Anesthesiology | 2007
Ian J. Welsby; Wilbert L. Jones; Gowthami M. Arepally; Fellery de Lange; Kenji Yoshitani; Barbara Phillips-Bute; Hilary P. Grocott; Richard C. Becker; G. Burkhard Mackensen
Background:Despite high-dose heparin anticoagulation, cardiopulmonary bypass (CPB) is still associated with marked hemostatic activation. The purpose of this study was to determine whether a reduced dose of bivalirudin, added as an adjunct to heparin, would reduce thrombin generation and circulating markers of inflammatory system activation during CPB as effectively as full-dose bivalirudin, without adversely affecting postoperative hemostasis.
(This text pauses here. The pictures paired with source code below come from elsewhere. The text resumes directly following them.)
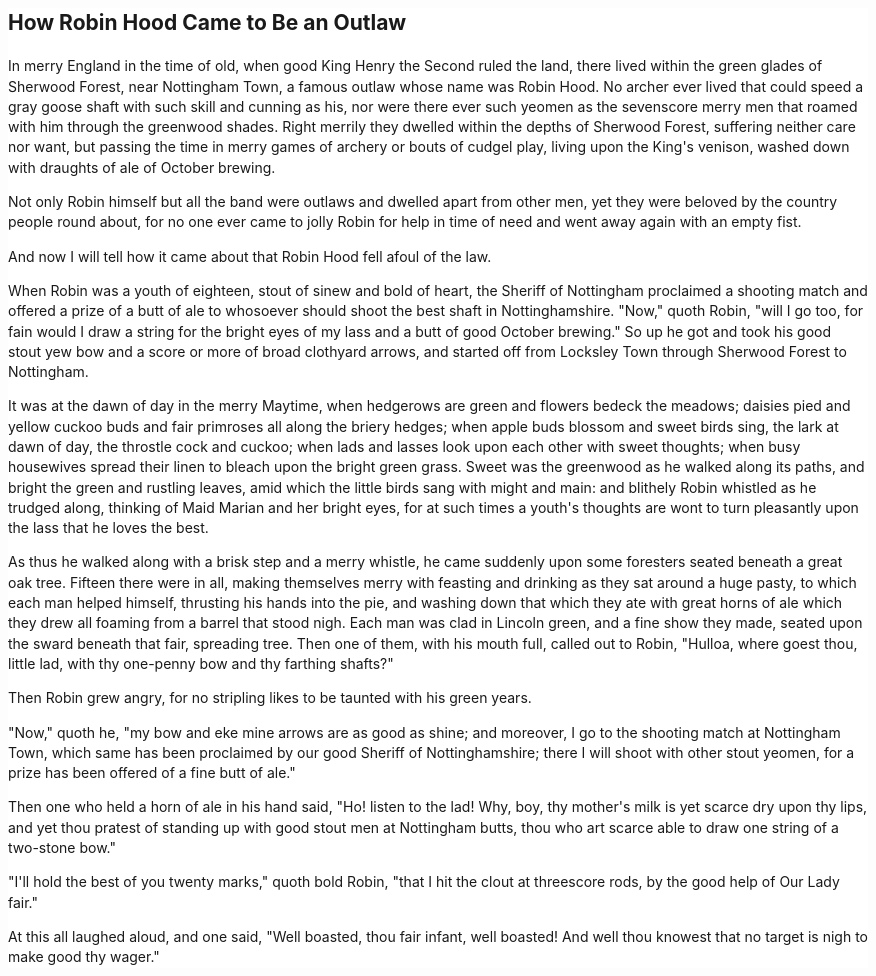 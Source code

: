 
##  How Robin Hood Came to Be an Outlaw 

In merry England in the time of old, when good King Henry the Second ruled the land, there lived within the green glades of Sherwood Forest, near Nottingham Town, a famous outlaw whose name was Robin Hood. No archer ever lived that could speed a gray goose shaft with such skill and cunning as his, nor were there ever such yeomen as the sevenscore merry men that roamed with him through the greenwood shades. Right merrily they dwelled within the depths of Sherwood Forest, suffering neither care nor want, but passing the time in merry games of archery or bouts of cudgel play, living upon the King's venison, washed down with draughts of ale of October brewing. 

Not only Robin himself but all the band were outlaws and dwelled apart from other men, yet they were beloved by the country people round about, for no one ever came to jolly Robin for help in time of need and went away again with an empty fist. 

And now I will tell how it came about that Robin Hood fell afoul of the law. 

When Robin was a youth of eighteen, stout of sinew and bold of heart, the Sheriff of Nottingham proclaimed a shooting match and offered a prize of a butt of ale to whosoever should shoot the best shaft in Nottinghamshire. "Now," quoth Robin, "will I go too, for fain would I draw a string for the bright eyes of my lass and a butt of good October brewing." So up he got and took his good stout yew bow and a score or more of broad clothyard arrows, and started off from Locksley Town through Sherwood Forest to Nottingham. 

It was at the dawn of day in the merry Maytime, when hedgerows are green and flowers bedeck the meadows; daisies pied and yellow cuckoo buds and fair primroses all along the briery hedges; when apple buds blossom and sweet birds sing, the lark at dawn of day, the throstle cock and cuckoo; when lads and lasses look upon each other with sweet thoughts; when busy housewives spread their linen to bleach upon the bright green grass. Sweet was the greenwood as he walked along its paths, and bright the green and rustling leaves, amid which the little birds sang with might and main: and blithely Robin whistled as he trudged along, thinking of Maid Marian and her bright eyes, for at such times a youth's thoughts are wont to turn pleasantly upon the lass that he loves the best. 

As thus he walked along with a brisk step and a merry whistle, he came suddenly upon some foresters seated beneath a great oak tree. Fifteen there were in all, making themselves merry with feasting and drinking as they sat around a huge pasty, to which each man helped himself, thrusting his hands into the pie, and washing down that which they ate with great horns of ale which they drew all foaming from a barrel that stood nigh. Each man was clad in Lincoln green, and a fine show they made, seated upon the sward beneath that fair, spreading tree. Then one of them, with his mouth full, called out to Robin, "Hulloa, where goest thou, little lad, with thy one-penny bow and thy farthing shafts?" 

Then Robin grew angry, for no stripling likes to be taunted with his green years. 

"Now," quoth he, "my bow and eke mine arrows are as good as shine; and moreover, I go to the shooting match at Nottingham Town, which same has been proclaimed by our good Sheriff of Nottinghamshire; there I will shoot with other stout yeomen, for a prize has been offered of a fine butt of ale." 

Then one who held a horn of ale in his hand said, "Ho! listen to the lad! Why, boy, thy mother's milk is yet scarce dry upon thy lips, and yet thou pratest of standing up with good stout men at Nottingham butts, thou who art scarce able to draw one string of a two-stone bow." 

"I'll hold the best of you twenty marks," quoth bold Robin, "that I hit the clout at threescore rods, by the good help of Our Lady fair." 

At this all laughed aloud, and one said, "Well boasted, thou fair infant, well boasted! And well thou knowest that no target is nigh to make good thy wager." 

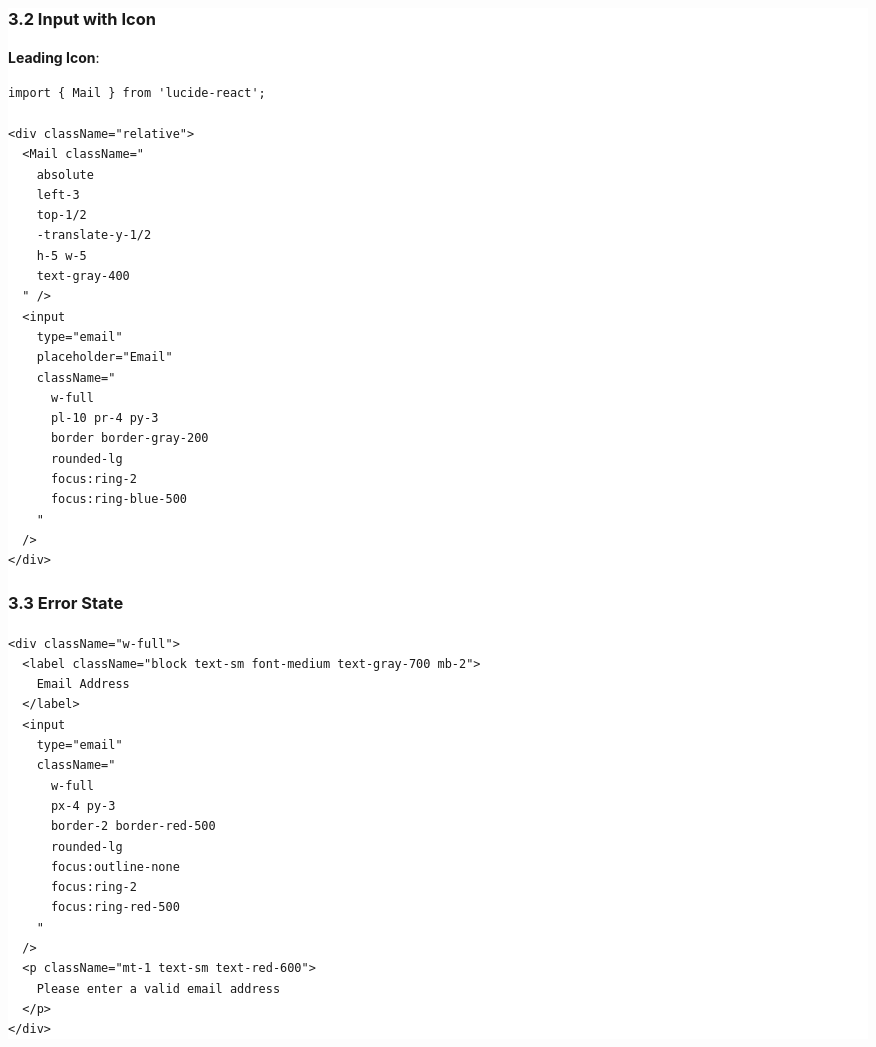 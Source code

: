 ### 3.2 Input with Icon

**Leading Icon**:
```tsx
import { Mail } from 'lucide-react';

<div className="relative">
  <Mail className="
    absolute
    left-3
    top-1/2
    -translate-y-1/2
    h-5 w-5
    text-gray-400
  " />
  <input
    type="email"
    placeholder="Email"
    className="
      w-full
      pl-10 pr-4 py-3
      border border-gray-200
      rounded-lg
      focus:ring-2
      focus:ring-blue-500
    "
  />
</div>
```

### 3.3 Error State

```tsx
<div className="w-full">
  <label className="block text-sm font-medium text-gray-700 mb-2">
    Email Address
  </label>
  <input
    type="email"
    className="
      w-full
      px-4 py-3
      border-2 border-red-500
      rounded-lg
      focus:outline-none
      focus:ring-2
      focus:ring-red-500
    "
  />
  <p className="mt-1 text-sm text-red-600">
    Please enter a valid email address
  </p>
</div>
```
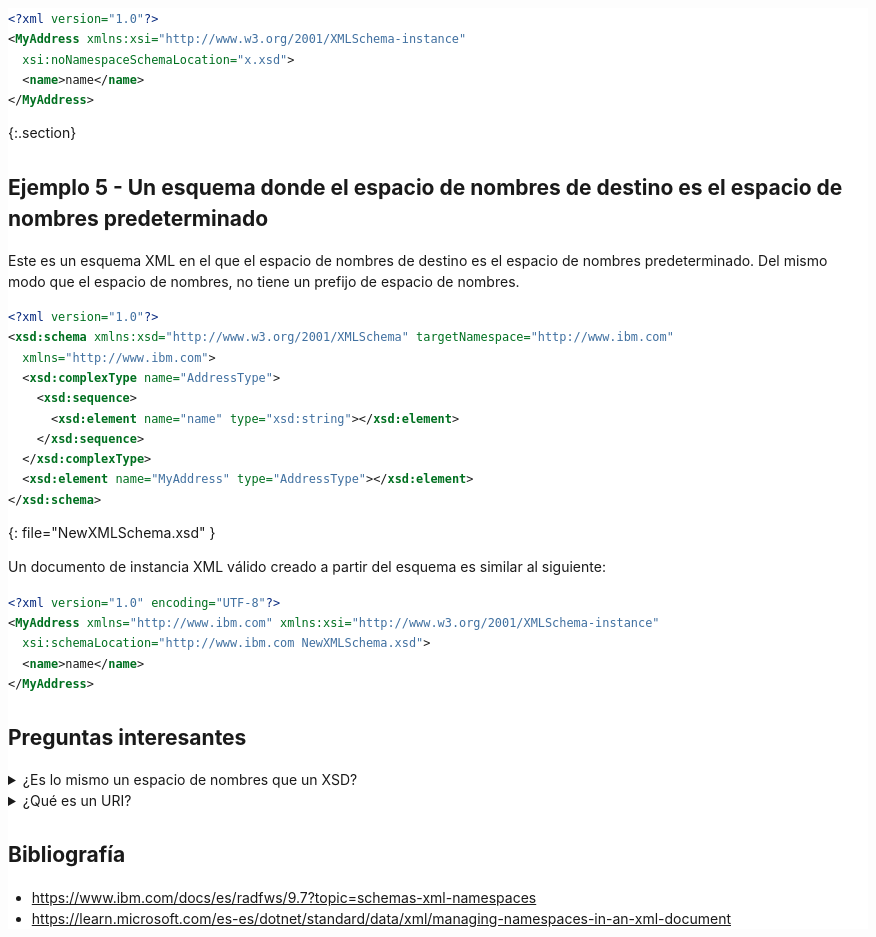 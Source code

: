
 ```xml
<?xml version="1.0"?>
<MyAddress xmlns:xsi="http://www.w3.org/2001/XMLSchema-instance"
  xsi:noNamespaceSchemaLocation="x.xsd">
  <name>name</name>
</MyAddress>
```

{:.section}
## Ejemplo 5 - Un esquema donde el espacio de nombres de destino es el espacio de nombres predeterminado

Este es un esquema XML en el que el espacio de nombres de destino es el espacio de nombres predeterminado. Del mismo modo que el espacio de nombres, no tiene un prefijo de espacio de nombres.

```xml
<?xml version="1.0"?>
<xsd:schema xmlns:xsd="http://www.w3.org/2001/XMLSchema" targetNamespace="http://www.ibm.com"
  xmlns="http://www.ibm.com">
  <xsd:complexType name="AddressType">
    <xsd:sequence>
      <xsd:element name="name" type="xsd:string"></xsd:element>
    </xsd:sequence>
  </xsd:complexType>
  <xsd:element name="MyAddress" type="AddressType"></xsd:element>
</xsd:schema>
```
{: file="NewXMLSchema.xsd" }

Un documento de instancia XML válido creado a partir del esquema es similar al siguiente:

```xml
<?xml version="1.0" encoding="UTF-8"?>
<MyAddress xmlns="http://www.ibm.com" xmlns:xsi="http://www.w3.org/2001/XMLSchema-instance"
  xsi:schemaLocation="http://www.ibm.com NewXMLSchema.xsd">
  <name>name</name>
</MyAddress>
```

## Preguntas interesantes

<details class="card mb-2"><summary class="card-header question">¿Es lo mismo un espacio de nombres que un XSD?</summary></details>

<details class="card mb-2"><summary class="card-header question">¿Qué es un URI?</summary></details>

## Bibliografía

- <https://www.ibm.com/docs/es/radfws/9.7?topic=schemas-xml-namespaces>
- <https://learn.microsoft.com/es-es/dotnet/standard/data/xml/managing-namespaces-in-an-xml-document>
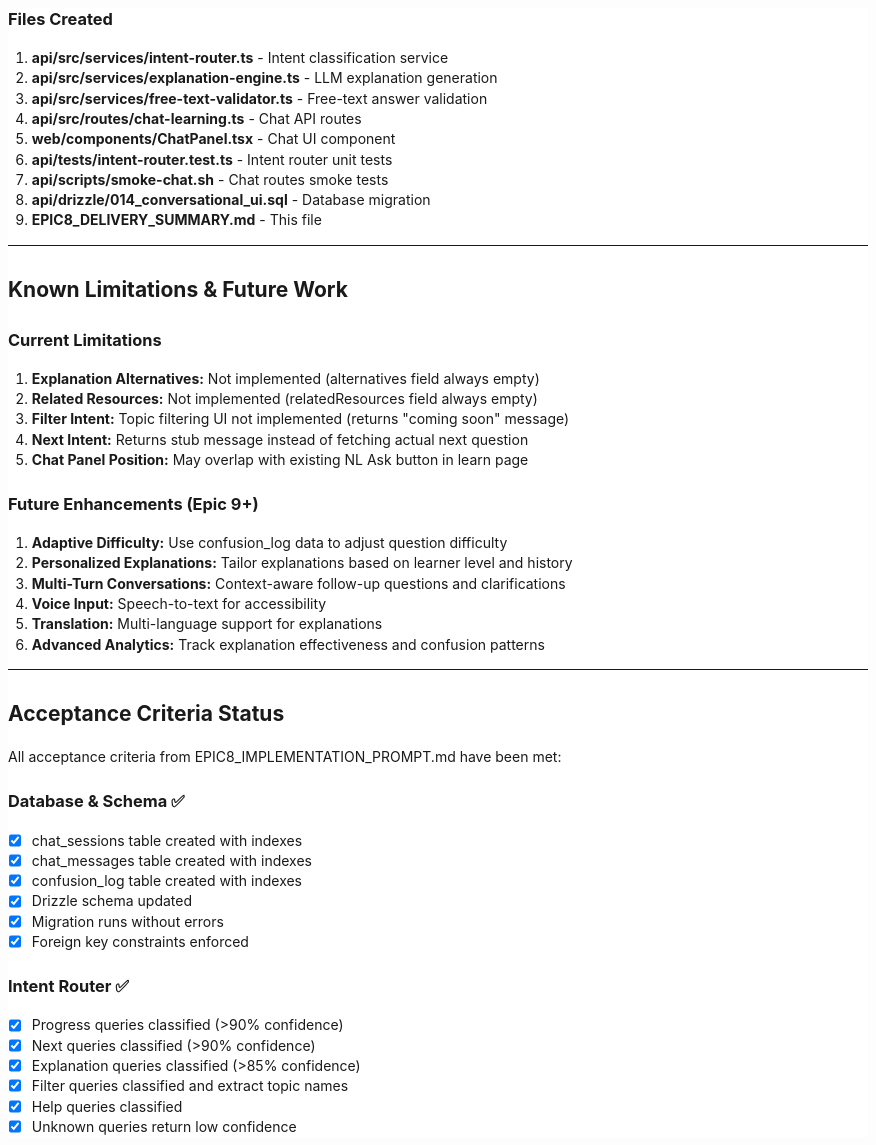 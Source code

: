 ### Files Created
1. **api/src/services/intent-router.ts** - Intent classification service
2. **api/src/services/explanation-engine.ts** - LLM explanation generation
3. **api/src/services/free-text-validator.ts** - Free-text answer validation
4. **api/src/routes/chat-learning.ts** - Chat API routes
5. **web/components/ChatPanel.tsx** - Chat UI component
6. **api/tests/intent-router.test.ts** - Intent router unit tests
7. **api/scripts/smoke-chat.sh** - Chat routes smoke tests
8. **api/drizzle/014_conversational_ui.sql** - Database migration
9. **EPIC8_DELIVERY_SUMMARY.md** - This file

---

## Known Limitations & Future Work

### Current Limitations
1. **Explanation Alternatives:** Not implemented (alternatives field always empty)
2. **Related Resources:** Not implemented (relatedResources field always empty)
3. **Filter Intent:** Topic filtering UI not implemented (returns "coming soon" message)
4. **Next Intent:** Returns stub message instead of fetching actual next question
5. **Chat Panel Position:** May overlap with existing NL Ask button in learn page

### Future Enhancements (Epic 9+)
1. **Adaptive Difficulty:** Use confusion_log data to adjust question difficulty
2. **Personalized Explanations:** Tailor explanations based on learner level and history
3. **Multi-Turn Conversations:** Context-aware follow-up questions and clarifications
4. **Voice Input:** Speech-to-text for accessibility
5. **Translation:** Multi-language support for explanations
6. **Advanced Analytics:** Track explanation effectiveness and confusion patterns

---

## Acceptance Criteria Status

All acceptance criteria from EPIC8_IMPLEMENTATION_PROMPT.md have been met:

### Database & Schema ✅
- [x] chat_sessions table created with indexes
- [x] chat_messages table created with indexes
- [x] confusion_log table created with indexes
- [x] Drizzle schema updated
- [x] Migration runs without errors
- [x] Foreign key constraints enforced

### Intent Router ✅
- [x] Progress queries classified (>90% confidence)
- [x] Next queries classified (>90% confidence)
- [x] Explanation queries classified (>85% confidence)
- [x] Filter queries classified and extract topic names
- [x] Help queries classified
- [x] Unknown queries return low confidence
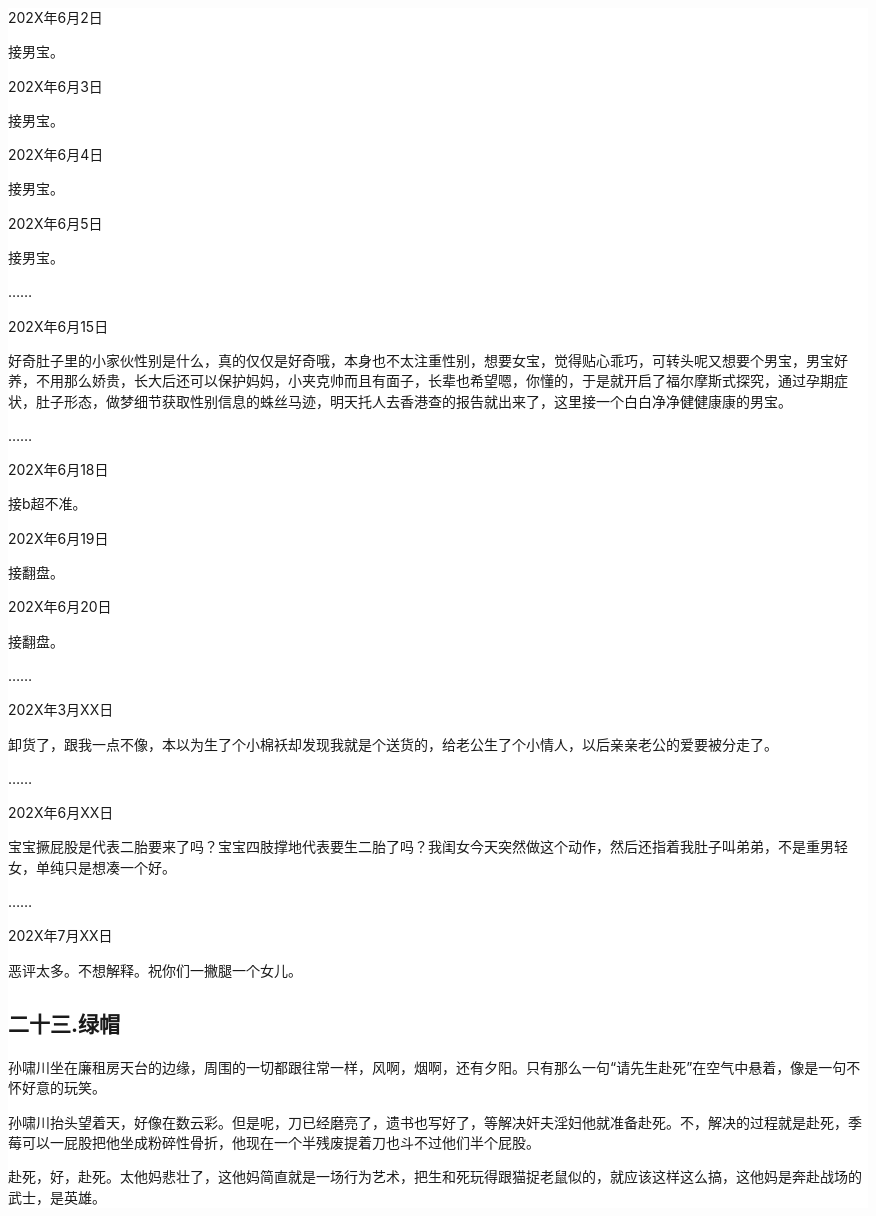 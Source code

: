 202X年6月2日

接男宝。

202X年6月3日

接男宝。

202X年6月4日

接男宝。

202X年6月5日

接男宝。

……

202X年6月15日

好奇肚子里的小家伙性别是什么，真的仅仅是好奇哦，本身也不太注重性别，想要女宝，觉得贴心乖巧，可转头呢又想要个男宝，男宝好养，不用那么娇贵，长大后还可以保护妈妈，小夹克帅而且有面子，长辈也希望嗯，你懂的，于是就开启了福尔摩斯式探究，通过孕期症状，肚子形态，做梦细节获取性别信息的蛛丝马迹，明天托人去香港查的报告就出来了，这里接一个白白净净健健康康的男宝。

……

202X年6月18日

接b超不准。

202X年6月19日

接翻盘。

202X年6月20日

接翻盘。

……

202X年3月XX日

卸货了，跟我一点不像，本以为生了个小棉袄却发现我就是个送货的，给老公生了个小情人，以后亲亲老公的爱要被分走了。

……

202X年6月XX日

宝宝撅屁股是代表二胎要来了吗？宝宝四肢撑地代表要生二胎了吗？我闺女今天突然做这个动作，然后还指着我肚子叫弟弟，不是重男轻女，单纯只是想凑一个好。

……

202X年7月XX日

恶评太多。不想解释。祝你们一撇腿一个女儿。



## 二十三.绿帽

孙啸川坐在廉租房天台的边缘，周围的一切都跟往常一样，风啊，烟啊，还有夕阳。只有那么一句“请先生赴死”在空气中悬着，像是一句不怀好意的玩笑。

孙啸川抬头望着天，好像在数云彩。但是呢，刀已经磨亮了，遗书也写好了，等解决奸夫淫妇他就准备赴死。不，解决的过程就是赴死，季莓可以一屁股把他坐成粉碎性骨折，他现在一个半残废提着刀也斗不过他们半个屁股。

赴死，好，赴死。太他妈悲壮了，这他妈简直就是一场行为艺术，把生和死玩得跟猫捉老鼠似的，就应该这样这么搞，这他妈是奔赴战场的武士，是英雄。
Methods:Using a model of normothermic CPB in rats, the authors prospectively compared markers of thrombin generation (thrombin–antithrombin complexes) and inflammatory markers (tumor necrosis factor α, interleukin 1β, interleukin 6, and interleukin 10) in three groups: conventional high-dose heparin (H), full-dose bivalirudin (B), and a combined group (standard high-dose heparin with the addition of reduced dose bivalirudin or H&B), at baseline, after 60 min of CPB, and 60 min after CPB. Postoperative hemostasis was also assessed. Results:Groups H&B and B showed reduced thrombin–antithrombin complex formation during CPB compared with group H (P = 0.0003), and this persisted after CPB for group B (P = 0.009). Perioperative increases in interleukin 6 and interleukin 10 showed a trend toward being reduced in animals receiving bivalirudin (P = 0.06). Evidence of residual anticoagulation was found in group H&B as measured by activated clotting time (P = 0.04) and activated partial thromboplastin time (P = 0.02), but no intergroup difference in primary hemostasis was found. Conclusions:Bivalirudin attenuates hemostatic activation during experimental CPB with potential effects on markers of the inflammatory response. However, with this dosing regimen, the combination of heparin and bivalirudin does not seem to confer any measurable advantages over full-dose bivalirudin anticoagulation.